## BRIEF
Return the exact lines spanning from the line with "element within \lstinline|y|\\" through the last line of the entries, boundaries included, and no others.

## MATERIAL PROVIDED
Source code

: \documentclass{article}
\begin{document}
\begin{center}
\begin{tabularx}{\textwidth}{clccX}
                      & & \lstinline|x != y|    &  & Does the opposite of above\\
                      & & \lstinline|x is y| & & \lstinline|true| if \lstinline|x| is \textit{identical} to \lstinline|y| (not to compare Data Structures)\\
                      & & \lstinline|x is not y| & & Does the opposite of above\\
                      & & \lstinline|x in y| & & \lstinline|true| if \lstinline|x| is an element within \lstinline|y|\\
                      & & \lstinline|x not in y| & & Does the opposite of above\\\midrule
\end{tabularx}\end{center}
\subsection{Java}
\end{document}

## WRITTEN RESPONSE
                      & & \lstinline|x in y| & & \lstinline|true| if \lstinline|x| is an element within \lstinline|y|\\
                      & & \lstinline|x not in y| & & Does the opposite of above\\\midrule
\end{tabularx}\end{center}
\subsection{Java}
\end{document}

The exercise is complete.